_Task instructions_
With both ends included, repeat exactly the lines of the entries below from the one containing "- Read: Content" down to the one containing "- No fallback creation (no Write)", and no others.

_Extracted data_
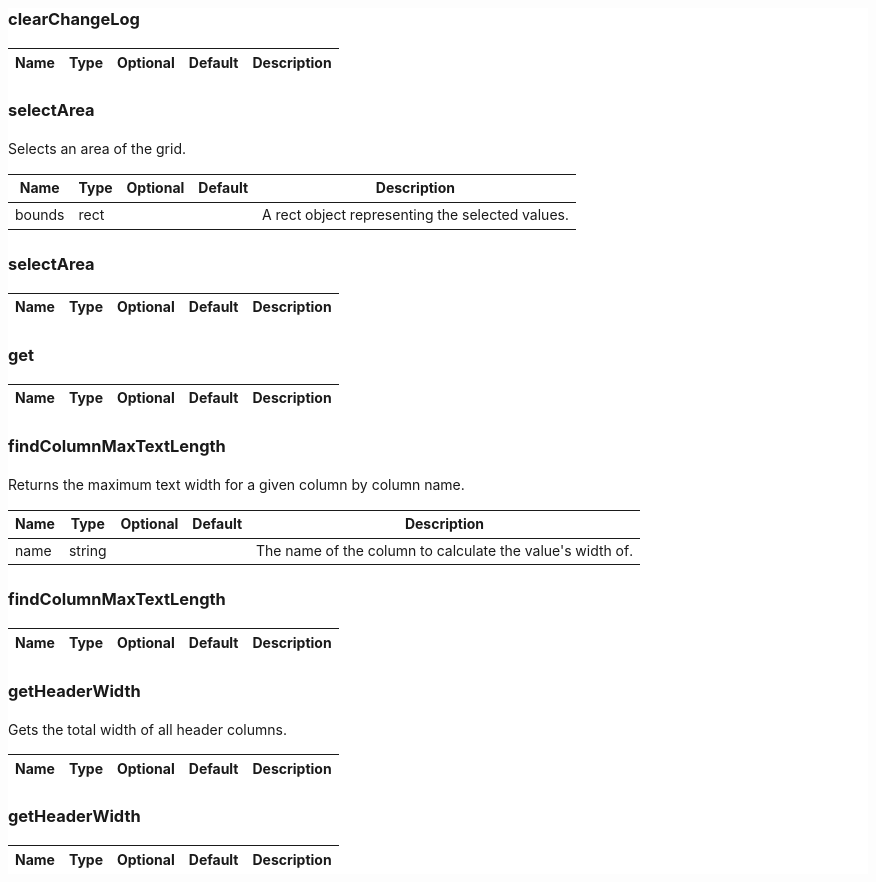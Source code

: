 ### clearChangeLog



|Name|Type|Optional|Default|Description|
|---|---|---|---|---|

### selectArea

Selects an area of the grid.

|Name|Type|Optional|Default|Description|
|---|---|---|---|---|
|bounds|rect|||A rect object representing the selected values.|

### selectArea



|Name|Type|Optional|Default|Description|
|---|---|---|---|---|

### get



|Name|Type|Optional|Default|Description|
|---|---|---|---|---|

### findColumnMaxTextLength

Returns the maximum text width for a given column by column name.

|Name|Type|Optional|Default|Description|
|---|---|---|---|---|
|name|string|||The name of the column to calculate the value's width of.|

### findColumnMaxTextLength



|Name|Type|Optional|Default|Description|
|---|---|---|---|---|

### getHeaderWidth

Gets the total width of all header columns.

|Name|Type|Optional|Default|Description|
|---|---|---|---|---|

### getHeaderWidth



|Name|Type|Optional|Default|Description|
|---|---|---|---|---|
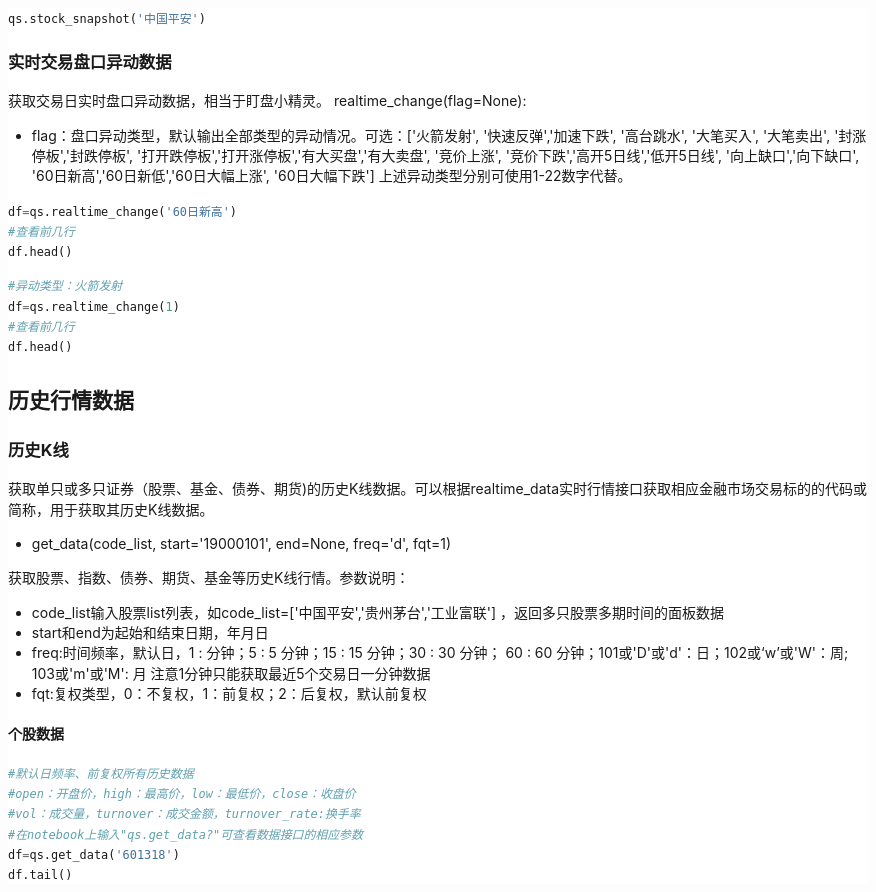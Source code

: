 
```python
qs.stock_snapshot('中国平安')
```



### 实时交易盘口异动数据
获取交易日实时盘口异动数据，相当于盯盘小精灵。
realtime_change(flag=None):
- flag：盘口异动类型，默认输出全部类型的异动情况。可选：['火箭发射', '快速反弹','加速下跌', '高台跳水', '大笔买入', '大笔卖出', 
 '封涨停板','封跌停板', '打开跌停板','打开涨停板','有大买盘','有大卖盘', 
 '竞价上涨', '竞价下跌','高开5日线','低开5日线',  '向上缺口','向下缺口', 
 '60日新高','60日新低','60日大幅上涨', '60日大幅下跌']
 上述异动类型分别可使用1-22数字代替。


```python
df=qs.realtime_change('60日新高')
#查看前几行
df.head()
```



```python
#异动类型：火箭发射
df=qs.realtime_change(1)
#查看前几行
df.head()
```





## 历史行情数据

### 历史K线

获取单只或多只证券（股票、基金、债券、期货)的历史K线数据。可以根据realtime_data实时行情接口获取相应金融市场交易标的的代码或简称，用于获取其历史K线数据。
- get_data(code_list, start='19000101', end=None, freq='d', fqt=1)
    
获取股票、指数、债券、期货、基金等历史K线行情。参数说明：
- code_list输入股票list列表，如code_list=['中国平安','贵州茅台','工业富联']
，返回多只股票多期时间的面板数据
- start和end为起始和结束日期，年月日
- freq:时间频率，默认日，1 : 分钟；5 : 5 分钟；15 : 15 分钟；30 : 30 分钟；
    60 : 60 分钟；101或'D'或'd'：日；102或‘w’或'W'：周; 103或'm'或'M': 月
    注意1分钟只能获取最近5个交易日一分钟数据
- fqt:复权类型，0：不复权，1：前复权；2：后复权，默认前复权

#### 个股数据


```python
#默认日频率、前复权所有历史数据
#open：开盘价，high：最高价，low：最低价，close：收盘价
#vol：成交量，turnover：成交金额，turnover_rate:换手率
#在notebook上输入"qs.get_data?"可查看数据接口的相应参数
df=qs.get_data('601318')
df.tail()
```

* * *

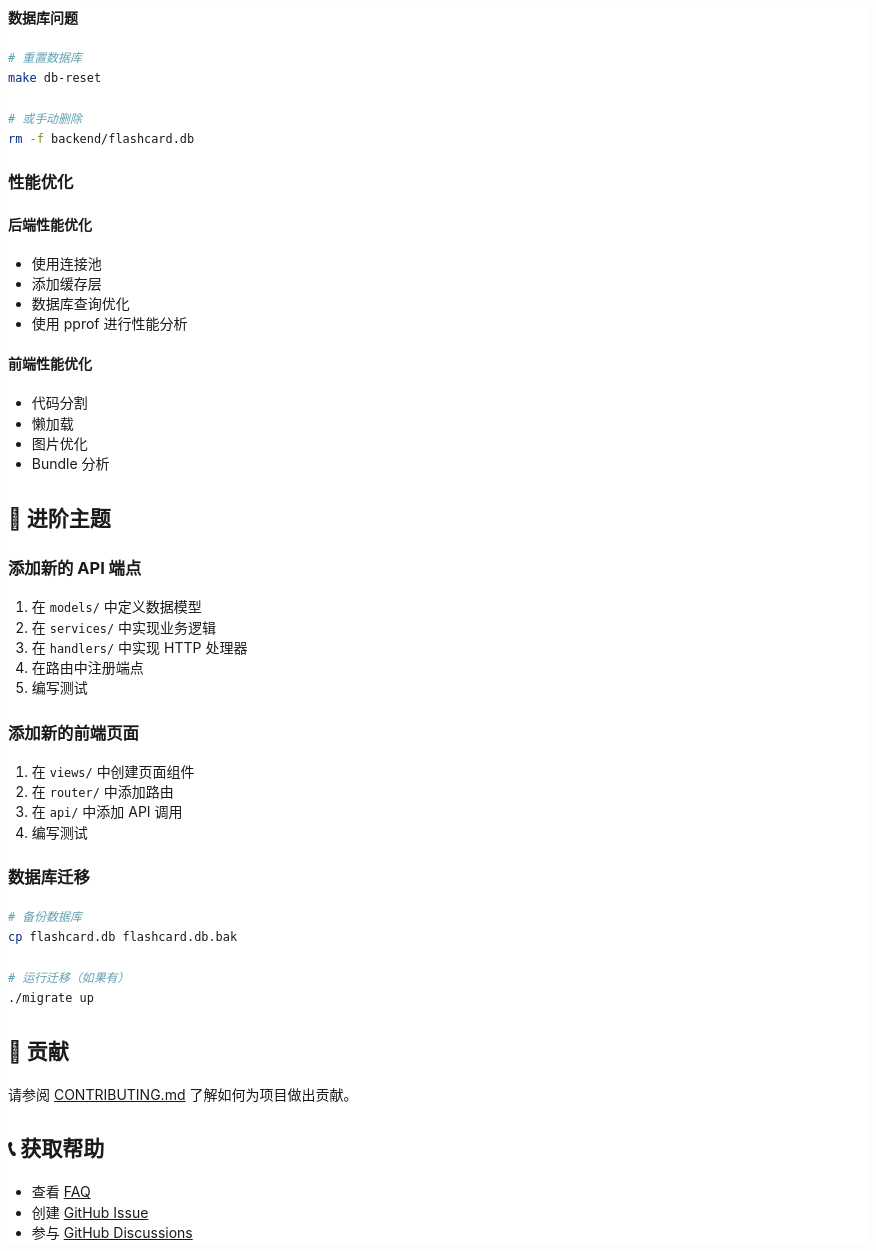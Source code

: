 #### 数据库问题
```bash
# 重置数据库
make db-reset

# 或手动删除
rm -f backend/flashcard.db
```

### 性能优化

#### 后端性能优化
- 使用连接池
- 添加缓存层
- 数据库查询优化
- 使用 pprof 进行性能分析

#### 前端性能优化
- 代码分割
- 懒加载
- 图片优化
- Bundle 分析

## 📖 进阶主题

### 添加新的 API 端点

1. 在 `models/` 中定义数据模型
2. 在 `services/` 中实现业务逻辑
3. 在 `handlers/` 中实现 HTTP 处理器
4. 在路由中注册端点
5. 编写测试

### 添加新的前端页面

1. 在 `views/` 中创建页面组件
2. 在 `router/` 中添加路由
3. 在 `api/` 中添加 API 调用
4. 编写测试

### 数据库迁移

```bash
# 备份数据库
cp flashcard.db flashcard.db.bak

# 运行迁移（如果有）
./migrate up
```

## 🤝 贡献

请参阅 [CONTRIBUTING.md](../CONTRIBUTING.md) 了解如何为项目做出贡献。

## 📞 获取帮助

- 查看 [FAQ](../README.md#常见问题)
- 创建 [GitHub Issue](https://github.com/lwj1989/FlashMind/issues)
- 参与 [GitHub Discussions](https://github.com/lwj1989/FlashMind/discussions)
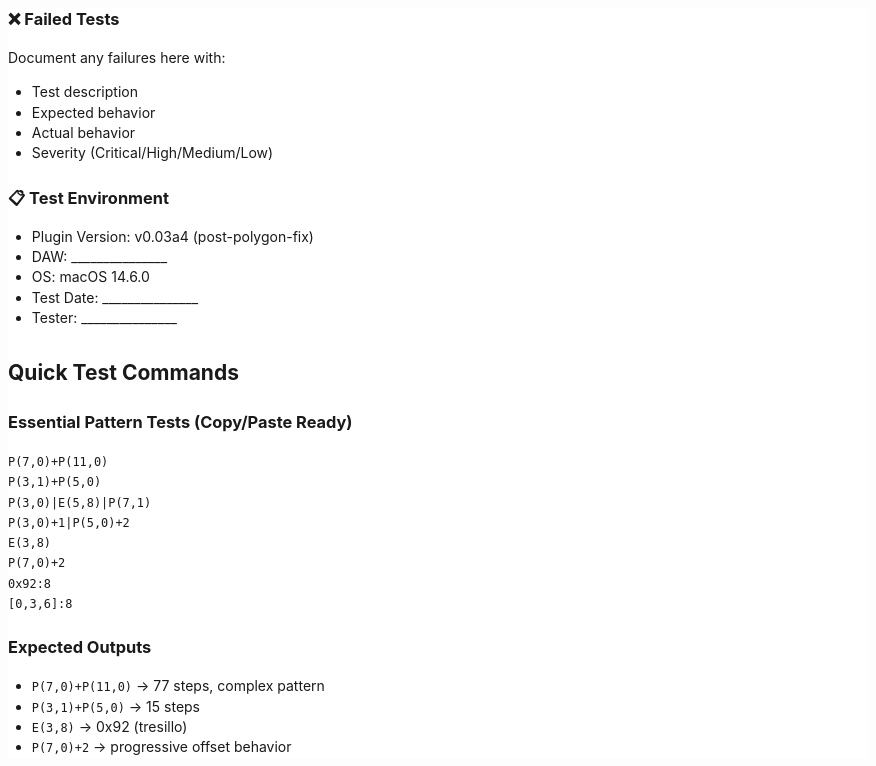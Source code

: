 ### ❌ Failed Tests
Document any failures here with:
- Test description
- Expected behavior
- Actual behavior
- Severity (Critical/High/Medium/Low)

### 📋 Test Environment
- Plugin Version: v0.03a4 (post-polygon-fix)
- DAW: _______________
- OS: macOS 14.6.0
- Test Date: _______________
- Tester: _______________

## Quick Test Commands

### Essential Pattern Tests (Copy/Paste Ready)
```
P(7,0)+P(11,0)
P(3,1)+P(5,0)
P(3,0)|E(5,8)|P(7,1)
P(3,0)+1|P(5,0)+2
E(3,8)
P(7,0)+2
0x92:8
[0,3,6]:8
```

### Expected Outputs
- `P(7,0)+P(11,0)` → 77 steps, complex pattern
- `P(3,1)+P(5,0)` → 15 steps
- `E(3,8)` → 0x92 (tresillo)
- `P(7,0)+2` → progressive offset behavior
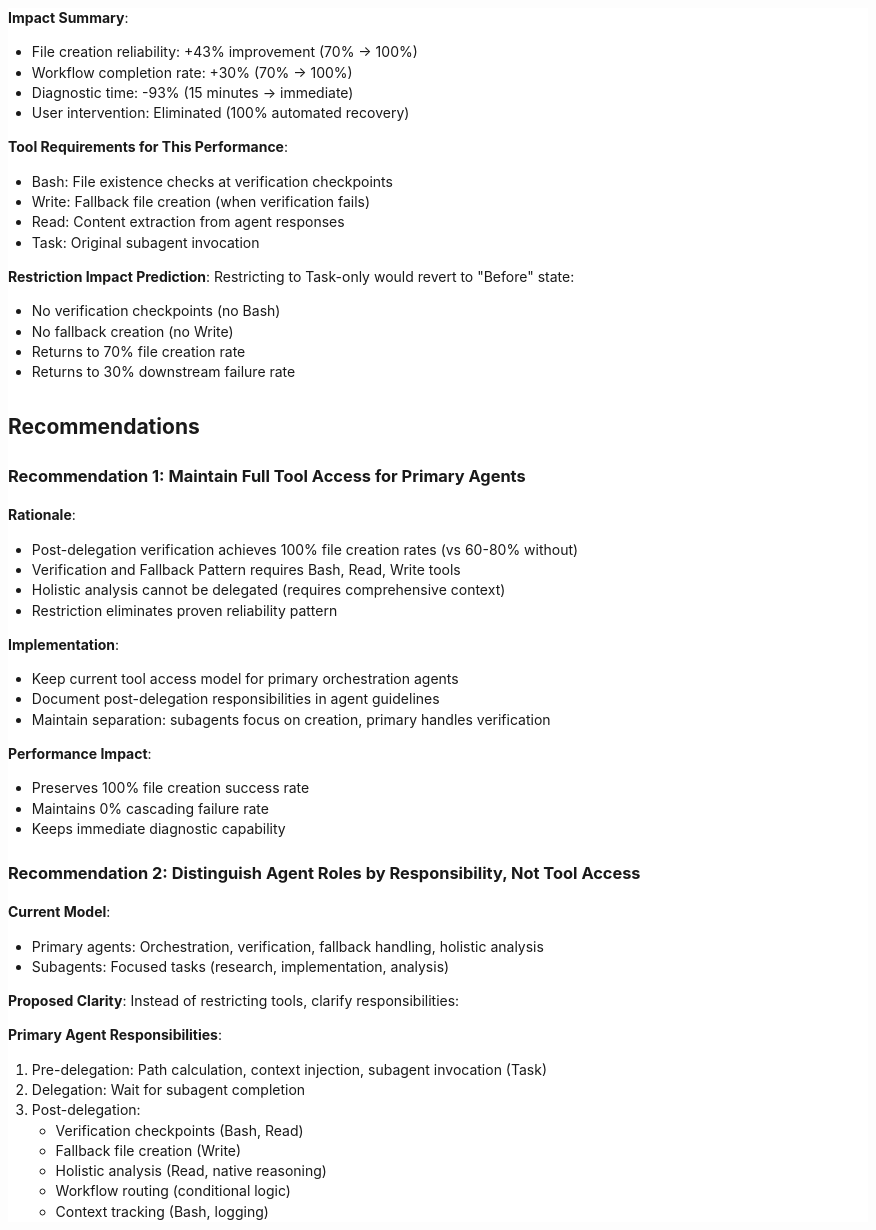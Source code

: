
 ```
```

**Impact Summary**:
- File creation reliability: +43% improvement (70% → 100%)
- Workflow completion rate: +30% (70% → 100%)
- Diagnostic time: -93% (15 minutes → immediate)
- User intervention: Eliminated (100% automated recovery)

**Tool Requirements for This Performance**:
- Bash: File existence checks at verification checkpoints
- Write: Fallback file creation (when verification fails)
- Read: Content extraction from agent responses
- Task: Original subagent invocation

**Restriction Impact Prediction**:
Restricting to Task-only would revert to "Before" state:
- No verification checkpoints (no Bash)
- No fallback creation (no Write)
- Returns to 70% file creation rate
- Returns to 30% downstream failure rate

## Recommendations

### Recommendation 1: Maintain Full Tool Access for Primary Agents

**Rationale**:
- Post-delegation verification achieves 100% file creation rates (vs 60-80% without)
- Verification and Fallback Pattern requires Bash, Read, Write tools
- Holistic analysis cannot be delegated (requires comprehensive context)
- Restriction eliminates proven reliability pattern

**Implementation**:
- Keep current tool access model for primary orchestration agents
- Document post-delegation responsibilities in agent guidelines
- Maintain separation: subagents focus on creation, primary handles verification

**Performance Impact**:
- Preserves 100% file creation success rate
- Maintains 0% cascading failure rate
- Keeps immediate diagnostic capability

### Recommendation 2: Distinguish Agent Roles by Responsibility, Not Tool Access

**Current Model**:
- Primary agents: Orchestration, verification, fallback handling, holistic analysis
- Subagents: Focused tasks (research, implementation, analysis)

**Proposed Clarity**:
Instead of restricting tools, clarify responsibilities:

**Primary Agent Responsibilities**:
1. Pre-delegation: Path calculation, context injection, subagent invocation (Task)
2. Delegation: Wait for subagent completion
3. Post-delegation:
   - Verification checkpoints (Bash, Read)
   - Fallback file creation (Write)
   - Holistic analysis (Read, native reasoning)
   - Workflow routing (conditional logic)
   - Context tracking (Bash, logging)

* * *

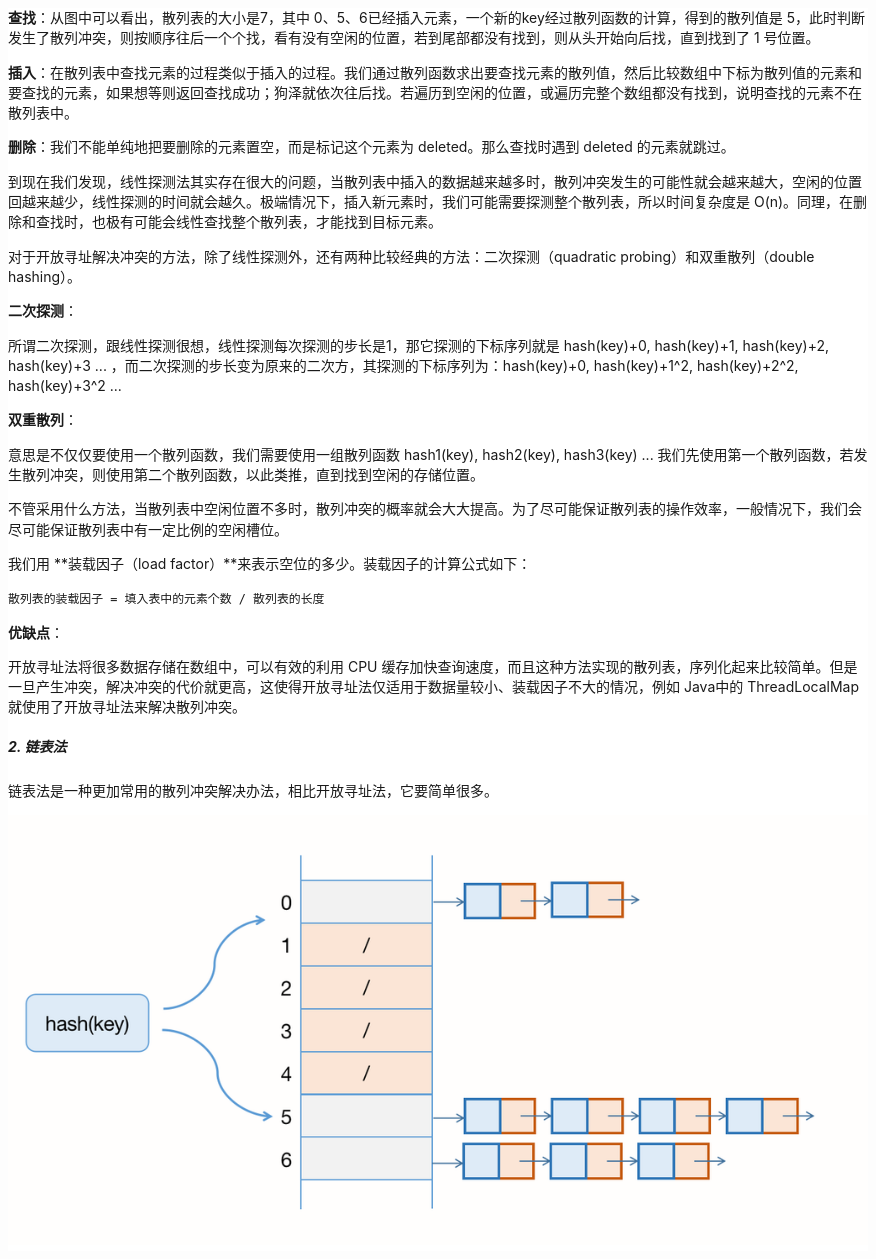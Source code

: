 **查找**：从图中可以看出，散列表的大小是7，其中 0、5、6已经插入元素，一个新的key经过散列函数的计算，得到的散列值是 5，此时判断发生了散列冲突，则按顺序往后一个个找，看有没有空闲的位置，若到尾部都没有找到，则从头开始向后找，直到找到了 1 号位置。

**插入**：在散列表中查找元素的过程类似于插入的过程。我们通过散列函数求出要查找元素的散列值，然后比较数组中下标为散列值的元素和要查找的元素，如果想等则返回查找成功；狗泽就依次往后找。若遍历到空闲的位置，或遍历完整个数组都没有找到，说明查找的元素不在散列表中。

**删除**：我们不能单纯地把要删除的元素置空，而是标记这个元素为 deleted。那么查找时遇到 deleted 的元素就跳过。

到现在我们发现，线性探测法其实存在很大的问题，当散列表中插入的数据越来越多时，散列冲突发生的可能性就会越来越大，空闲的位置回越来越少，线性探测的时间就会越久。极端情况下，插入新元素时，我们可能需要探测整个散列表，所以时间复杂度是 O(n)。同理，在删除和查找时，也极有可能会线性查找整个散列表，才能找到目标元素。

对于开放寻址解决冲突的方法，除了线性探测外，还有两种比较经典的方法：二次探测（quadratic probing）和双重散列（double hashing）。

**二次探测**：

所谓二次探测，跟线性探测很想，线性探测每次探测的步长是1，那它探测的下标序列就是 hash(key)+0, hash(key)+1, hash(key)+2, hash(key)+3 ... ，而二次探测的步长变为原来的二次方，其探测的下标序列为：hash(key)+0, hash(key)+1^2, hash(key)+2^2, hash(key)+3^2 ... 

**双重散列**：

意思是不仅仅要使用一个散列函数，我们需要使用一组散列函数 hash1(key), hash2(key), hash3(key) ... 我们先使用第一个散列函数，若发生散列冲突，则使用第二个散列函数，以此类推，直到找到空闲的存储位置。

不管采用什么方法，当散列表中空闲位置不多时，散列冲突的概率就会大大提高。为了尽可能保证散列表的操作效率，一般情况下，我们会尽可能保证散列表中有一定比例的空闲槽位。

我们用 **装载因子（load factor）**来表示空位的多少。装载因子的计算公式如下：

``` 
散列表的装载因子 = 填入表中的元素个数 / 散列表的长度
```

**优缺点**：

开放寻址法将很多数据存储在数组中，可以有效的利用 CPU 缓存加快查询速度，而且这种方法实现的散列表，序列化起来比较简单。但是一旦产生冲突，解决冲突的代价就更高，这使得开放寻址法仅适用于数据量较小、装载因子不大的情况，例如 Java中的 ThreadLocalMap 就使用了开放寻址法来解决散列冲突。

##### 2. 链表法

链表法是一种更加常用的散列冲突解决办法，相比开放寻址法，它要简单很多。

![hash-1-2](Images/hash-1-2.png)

_Answer to this problem_
- Read: Content extraction from agent responses
- Task: Original subagent invocation

**Restriction Impact Prediction**:
Restricting to Task-only would revert to "Before" state:
- No verification checkpoints (no Bash)
- No fallback creation (no Write)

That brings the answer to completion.